On Fri, Oct 11, 2013 at 2:22 PM, Luc-Eric Rousseau <[email protected]>wrote:

> On Fri, Oct 11, 2013 at 2:38 PM, Matt Lind <[email protected]>
> wrote:
> >> Well good news, we deleted all the requests logged before 2009, so you
> don't
> >>have to worry about them.
>
> > Certainly explains a lot of things.  Why would you do something like
> that?
>
> Imagine the work involved in ordering a list of 12,000 items spanning
> a decade: it is not possible.  On a perfect day of triage, we could
> triage through about 40 incoming new items.   The development team at
> its peak had a fix rate below 20 items a week.   There is never a time
> when you "catch up" because there were more new bugs and requests
> logged a day than the team could work on in a week, never mind what's
> already logged.  it's simple math.
> We have to clean up bugs that are a few years old and unattended.

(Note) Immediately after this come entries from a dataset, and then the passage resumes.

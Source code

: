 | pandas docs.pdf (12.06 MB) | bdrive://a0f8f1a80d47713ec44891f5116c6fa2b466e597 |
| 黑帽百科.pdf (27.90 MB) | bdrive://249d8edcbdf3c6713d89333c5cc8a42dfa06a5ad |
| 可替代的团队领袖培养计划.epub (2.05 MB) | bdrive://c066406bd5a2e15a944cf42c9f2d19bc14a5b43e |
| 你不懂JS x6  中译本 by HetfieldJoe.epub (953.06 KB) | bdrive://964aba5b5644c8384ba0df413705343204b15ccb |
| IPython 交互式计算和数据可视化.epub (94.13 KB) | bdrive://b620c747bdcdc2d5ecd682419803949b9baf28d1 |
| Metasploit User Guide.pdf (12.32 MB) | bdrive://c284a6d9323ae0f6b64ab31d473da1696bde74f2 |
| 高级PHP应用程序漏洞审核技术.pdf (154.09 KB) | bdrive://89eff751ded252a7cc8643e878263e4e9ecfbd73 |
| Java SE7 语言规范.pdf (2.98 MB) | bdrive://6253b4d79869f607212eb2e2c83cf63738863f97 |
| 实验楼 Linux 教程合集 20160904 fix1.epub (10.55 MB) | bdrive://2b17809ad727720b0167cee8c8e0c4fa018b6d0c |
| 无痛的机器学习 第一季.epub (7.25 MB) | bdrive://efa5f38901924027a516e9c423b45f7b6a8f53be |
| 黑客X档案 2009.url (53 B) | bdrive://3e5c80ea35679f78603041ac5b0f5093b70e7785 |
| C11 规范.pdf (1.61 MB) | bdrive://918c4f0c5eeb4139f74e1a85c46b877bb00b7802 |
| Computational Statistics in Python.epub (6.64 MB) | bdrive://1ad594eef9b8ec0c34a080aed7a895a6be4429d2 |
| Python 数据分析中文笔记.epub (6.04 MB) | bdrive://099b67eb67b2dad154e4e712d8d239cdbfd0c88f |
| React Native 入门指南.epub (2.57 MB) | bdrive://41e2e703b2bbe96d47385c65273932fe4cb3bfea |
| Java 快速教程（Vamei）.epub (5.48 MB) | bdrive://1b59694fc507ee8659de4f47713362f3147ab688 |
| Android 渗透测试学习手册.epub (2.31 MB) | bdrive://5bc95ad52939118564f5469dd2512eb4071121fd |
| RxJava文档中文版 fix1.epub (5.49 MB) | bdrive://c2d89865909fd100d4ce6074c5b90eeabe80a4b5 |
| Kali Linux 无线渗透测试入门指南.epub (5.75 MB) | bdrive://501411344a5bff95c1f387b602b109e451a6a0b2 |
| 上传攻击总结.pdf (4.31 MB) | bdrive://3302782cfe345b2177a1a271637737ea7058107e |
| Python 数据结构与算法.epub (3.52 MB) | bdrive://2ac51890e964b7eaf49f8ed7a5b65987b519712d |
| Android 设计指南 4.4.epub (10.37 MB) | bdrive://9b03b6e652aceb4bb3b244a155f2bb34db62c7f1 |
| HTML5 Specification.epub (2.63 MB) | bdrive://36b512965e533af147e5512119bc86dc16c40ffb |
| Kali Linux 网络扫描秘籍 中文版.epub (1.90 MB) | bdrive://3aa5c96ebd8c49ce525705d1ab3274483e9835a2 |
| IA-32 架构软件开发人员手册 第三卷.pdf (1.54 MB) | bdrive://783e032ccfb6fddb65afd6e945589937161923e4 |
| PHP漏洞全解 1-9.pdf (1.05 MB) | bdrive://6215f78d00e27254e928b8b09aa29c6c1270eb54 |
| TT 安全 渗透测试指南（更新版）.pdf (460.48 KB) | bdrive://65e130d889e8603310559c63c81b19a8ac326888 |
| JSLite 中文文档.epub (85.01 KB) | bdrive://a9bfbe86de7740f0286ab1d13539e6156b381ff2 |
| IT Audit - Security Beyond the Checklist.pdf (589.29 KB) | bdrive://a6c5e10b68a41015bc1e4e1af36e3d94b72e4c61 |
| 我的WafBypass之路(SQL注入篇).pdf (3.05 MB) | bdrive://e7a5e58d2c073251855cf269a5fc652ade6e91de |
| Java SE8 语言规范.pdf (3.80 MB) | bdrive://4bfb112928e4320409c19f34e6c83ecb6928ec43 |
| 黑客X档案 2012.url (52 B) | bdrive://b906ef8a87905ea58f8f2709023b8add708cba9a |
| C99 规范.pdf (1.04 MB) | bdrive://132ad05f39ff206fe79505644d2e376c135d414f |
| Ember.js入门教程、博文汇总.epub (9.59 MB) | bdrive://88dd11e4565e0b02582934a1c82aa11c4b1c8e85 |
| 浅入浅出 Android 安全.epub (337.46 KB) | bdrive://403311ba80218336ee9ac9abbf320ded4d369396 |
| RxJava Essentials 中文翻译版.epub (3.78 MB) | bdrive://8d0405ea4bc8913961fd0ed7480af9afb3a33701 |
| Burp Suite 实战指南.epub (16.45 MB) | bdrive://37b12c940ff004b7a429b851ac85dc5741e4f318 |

And
> deal with the new ones shortly after they are logged, and that's
> either you do them this release, or you will never do them at all
> because new items will be coming in.
>
> It's real cute to pretend that "we have your bug from 2005".  Older
> bugs are not more valuable than the fresh ones just coming in.  You
> have to use holistic methods for dealing with that huge volume of
> data, and for non crash, non showstoppers issues - which you should
> address immediately - part of that is keeping the ears opened per area
> and looking at the items that come back again.
>
> So I've always encouraged people to re-log items. Some people have
> argued that people should first take a look at the list of already
> logged items and not relog item.  But an item not coming back from
> another users makes it low priority (there is no "plus one" counter)
> You constantly have to lobby the product team to attend to your
> issues, the bugs logged 3 or 4 years ago are not in a queue that's
> ever going to get shorter because there is new, fresh stuff coming up
> all the time and fires to put out all the time.